A editora Artes e Ofícios acaba de lançar uma excelente coletânea de contos de Guy de Maupassant (1850-1893), autor injustamente esquecido por estas plagas. Autor de romances, peças de teatro e principalmente de cerca de 300 contos, Maupassant foi um imenso escritor. Começou como discípulo de Gustave Flaubert (1821-1880), de quem foi efetivamente um aprendiz. Flaubert teria ensinado o futuro escritor a observar. Fazia-o olhar, por exemplo, para uma determinada árvore até que esta se distinguisse das outras por alguma característica que a fizesse merecer ser descrita literariamente. Porém, se Flaubert ensinou e viveu mais do que Maupassant, o discípulo logo deixou de observar tanto as árvores e escreveu em quantidade muito maior que o mestre. E, se parte da obra de Maupassant é realista, de grande apuro psicológico e extraordinariamente bem escrita como o faria Flaubert, o autor tinha bastante desenvolvida outra faceta cuja maior influência era a do americano Edgar Allan Poe (1809-1849).

Os três contos iniciais desta coletânea — O Horla, A Cabeleira e A Mão — focam este labo B, não flaubertiano, do escritor francês. O Horla é uma bela narrativa sobre o tema do duplo e da loucura aos moldes do William Wilson de Poe. A Cabeleira é escrito num clima peculiar de necrofilia erótica. Este conto, lido na adolescência e relido trinta anos depois, cresce muito pelos significados que apenas ficam a nossa disposição com a idade, infelizmente. Já A Mão é uma daquelas histórias de terror ao estilo das que escreveria anos depois H. P. Lovecraft (1890-1937), mas sem utilizar a adjetivação pesada e exagerada do americano. Um flaubertiano é elegante até, e principalmente, no terror.
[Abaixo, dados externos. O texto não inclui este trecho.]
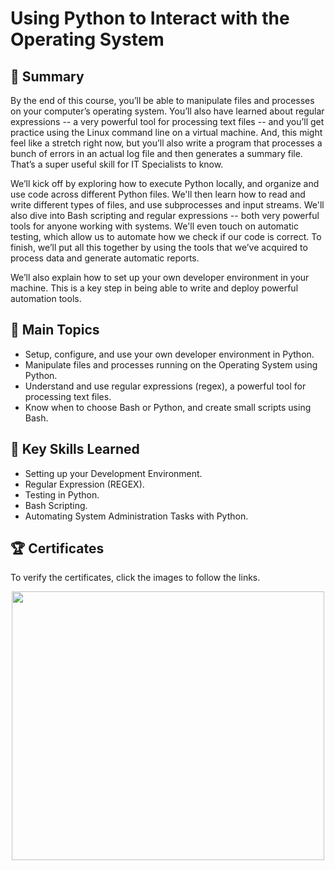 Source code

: # Using Python to Interact with the Operating System

## 📄 Summary 
By the end of this course, you’ll be able to manipulate files and processes on your computer’s operating system. You’ll also have learned about regular expressions -- a very powerful tool for processing text files -- and you’ll get practice using the Linux command line on a virtual machine. And, this might feel like a stretch right now, but you’ll also write a program that processes a bunch of errors in an actual log file and then generates a summary file. That’s a super useful skill for IT Specialists to know.

We’ll kick off by exploring how to execute Python locally, and organize and use code across different Python files. We'll then learn how to read and write different types of files, and use subprocesses and input streams. We'll also dive into Bash scripting and regular expressions -- both very powerful tools for anyone working with systems. We'll even touch on automatic testing, which allow us to automate how we check if our code is correct. To finish, we’ll put all this together by using the tools that we’ve acquired to process data and generate automatic reports.

We’ll also explain how to set up your own developer environment in your machine. This is a key step in being able to write and deploy powerful automation tools.

## 📑 Main Topics 
- Setup, configure, and use your own developer environment in Python.
- Manipulate files and processes running on the Operating System using Python.
- Understand and use regular expressions (regex), a powerful tool for processing text files.
- Know when to choose Bash or Python, and create small scripts using Bash.

## 🔑 Key Skills Learned 
- Setting up your Development Environment.
- Regular Expression (REGEX).
- Testing in Python.
- Bash Scripting.
- Automating System Administration Tasks with Python.


## 🏆 Certificates 
To verify the certificates, click the images to follow the links.

<p align="middle">
  <a href="https://www.coursera.org/account/accomplishments/verify/MKMCP3MT72LQ"><img src="https://user-images.githubusercontent.com/96287101/204100227-aa3cd6a4-5ac1-4b1c-89cd-06fae449bb2f.jpg" width="500" height="430"></a>
</p>
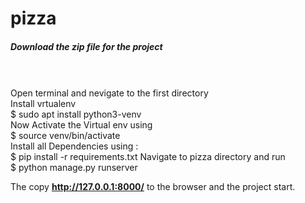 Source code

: # pizza
<h5> Download the zip file for the project</h5>
<br><br>
Open terminal and nevigate to the first directory<br>
Install vrtualenv<br>
$  sudo apt install python3-venv<br>
Now Activate the Virtual env using<br>
$  source venv/bin/activate<br>
Install all Dependencies using : <br>
$  pip install -r requirements.txt
Navigate to pizza directory and run <br>
$  python manage.py runserver<br>

The copy <b>http://127.0.0.1:8000/</b> to the browser and the project start.

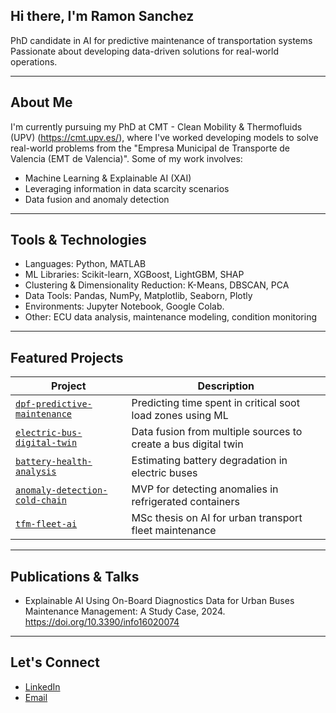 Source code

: ## Hi there, I'm Ramon Sanchez

PhD candidate in AI for predictive maintenance of transportation systems
Passionate about developing data-driven solutions for real-world operations.

___________________________________________________________________________________________

## About Me

I'm currently pursuing my PhD at CMT - Clean Mobility & Thermofluids (UPV) (https://cmt.upv.es/), where I've worked developing models to solve real-world problems from the "Empresa Municipal de Transporte de Valencia (EMT de Valencia)". Some of my work involves:

- Machine Learning & Explainable AI (XAI)
- Leveraging information in data scarcity scenarios
- Data fusion and anomaly detection  

___________________________________________________________________________________________

## Tools & Technologies

- Languages: Python, MATLAB  
- ML Libraries: Scikit-learn, XGBoost, LightGBM, SHAP  
- Clustering & Dimensionality Reduction: K-Means, DBSCAN, PCA
- Data Tools: Pandas, NumPy, Matplotlib, Seaborn, Plotly  
- Environments: Jupyter Notebook, Google Colab.  
- Other: ECU data analysis, maintenance modeling, condition monitoring

___________________________________________________________________________________________

## Featured Projects

| Project | Description |
|--------|-------------|
| [`dpf-predictive-maintenance`](https://github.com/your-user/dpf-predictive-maintenance) | Predicting time spent in critical soot load zones using ML |
| [`electric-bus-digital-twin`](https://github.com/your-user/electric-bus-digital-twin) | Data fusion from multiple sources to create a bus digital twin |
| [`battery-health-analysis`](https://github.com/your-user/battery-health-analysis) | Estimating battery degradation in electric buses |
| [`anomaly-detection-cold-chain`](https://github.com/your-user/anomaly-detection-cold-chain) | MVP for detecting anomalies in refrigerated containers |
| [`tfm-fleet-ai`](https://github.com/your-user/tfm-fleet-ai) | MSc thesis on AI for urban transport fleet maintenance |

___________________________________________________________________________________________

## Publications & Talks

- Explainable AI Using On-Board Diagnostics Data for Urban Buses Maintenance Management: A Study Case, 2024. https://doi.org/10.3390/info16020074  

___________________________________________________________________________________________

## Let's Connect

- [LinkedIn](https://www.linkedin.com/in/ramon-sanchez-ingmecanico/)
- [Email](resanmar@upv.edu.es)
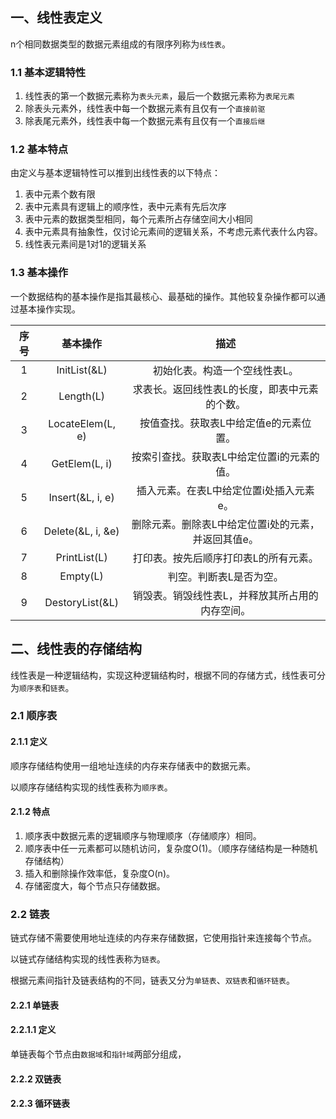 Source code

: ## 一、线性表定义

n个相同数据类型的数据元素组成的有限序列称为`线性表`。

### 1.1 基本逻辑特性

1.   线性表的第一个数据元素称为`表头元素`，最后一个数据元素称为`表尾元素`
2.   除表头元素外，线性表中每一个数据元素有且仅有一个`直接前驱`
3.   除表尾元素外，线性表中每一个数据元素有且仅有一个`直接后继`

### 1.2 基本特点

由定义与基本逻辑特性可以推到出线性表的以下特点：

1.   表中元素个数有限
2.   表中元素具有逻辑上的顺序性，表中元素有先后次序
3.   表中元素的数据类型相同，每个元素所占存储空间大小相同
4.   表中元素具有抽象性，仅讨论元素间的逻辑关系，不考虑元素代表什么内容。
5.   线性表元素间是1对1的逻辑关系

### 1.3 基本操作

一个数据结构的基本操作是指其最核心、最基础的操作。其他较复杂操作都可以通过基本操作实现。

| 序号 |     基本操作      |                        描述                         |
| :--: | :---------------: | :-------------------------------------------------: |
|  1   |   InitList(&L)    |            初始化表。构造一个空线性表L。            |
|  2   |     Length(L)     |    求表长。返回线性表L的长度，即表中元素的个数。    |
|  3   | LocateElem(L, e)  |       按值查找。获取表L中给定值e的元素位置。        |
|  4   |   GetElem(L, i)   |     按索引查找。获取表L中给定位置i的元素的值。      |
|  5   | Insert(&L, i, e)  |       插入元素。在表L中给定位置i处插入元素e。       |
|  6   | Delete(&L, i, &e) | 删除元素。删除表L中给定位置i处的元素，并返回其值e。 |
|  7   |   PrintList(L)    |        打印表。按先后顺序打印表L的所有元素。        |
|  8   |     Empty(L)      |               判空。判断表L是否为空。               |
|  9   |  DestoryList(&L)  |   销毁表。销毁线性表L，并释放其所占用的内存空间。   |



## 二、线性表的存储结构

线性表是一种逻辑结构，实现这种逻辑结构时，根据不同的存储方式，线性表可分为`顺序表`和`链表`。

### 2.1 顺序表

#### 2.1.1 定义

顺序存储结构使用一组地址连续的内存来存储表中的数据元素。

以顺序存储结构实现的线性表称为`顺序表`。

#### 2.1.2 特点

1.   顺序表中数据元素的逻辑顺序与物理顺序（存储顺序）相同。
2.   顺序表中任一元素都可以随机访问，复杂度O(1)。（顺序存储结构是一种随机存储结构）
3.   插入和删除操作效率低，复杂度O(n)。
4.   存储密度大，每个节点只存储数据。

### 2.2 链表

链式存储不需要使用地址连续的内存来存储数据，它使用指针来连接每个节点。

以链式存储结构实现的线性表称为`链表`。

根据元素间指针及链表结构的不同，链表又分为`单链表`、`双链表`和`循环链表`。

#### 2.2.1 单链表

#### 2.2.1.1 定义

单链表每个节点由`数据域`和`指针域`两部分组成，



#### 2.2.2 双链表





#### 2.2.3 循环链表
Sem trocadilhos, a grande joia deste livro é O Colar. Além de ter criado uma grande história sobre o comportamento e submissão social, Maupassant chega aqui a uma execução perfeita. Um clássico irretocável que as dezenas de tentativas de adaptação para o cinema e a televisão tornaram ainda maior. O drama de Mathilde Loisel, ao dedicar sua vida ao pagamento de uma dívida, possui uma carga de humanidade e emoção que o tornam um dos melhores já escritos, valendo até trocadinhos de mau gosto.

8 comments / Add your comment below

  1. Há duas coletâneas maiores de Maupassant, uma com 125 contos, com aquela capa horrível que distingue lançamento da mesma editora, e outra menor, se não me engano da Record, esta também com o impagável Bola de Sebo e outros mais. Sugiro aos interessados que procurem essas outras coletâneas mais abrangentes, embora esta última talvez seja também interessante para conferir a qualidade da tradução, para quem leu as outras ou conhece os textos em francês.

    Escrevi uma variação para O Horla, está em http://asvariacoesliterarias.wordpress.com/2011/04/11/variacao-2/, que faz uma escolha interpretativa menos fantástica e mais política. Quem quiser pode ir lá e ler.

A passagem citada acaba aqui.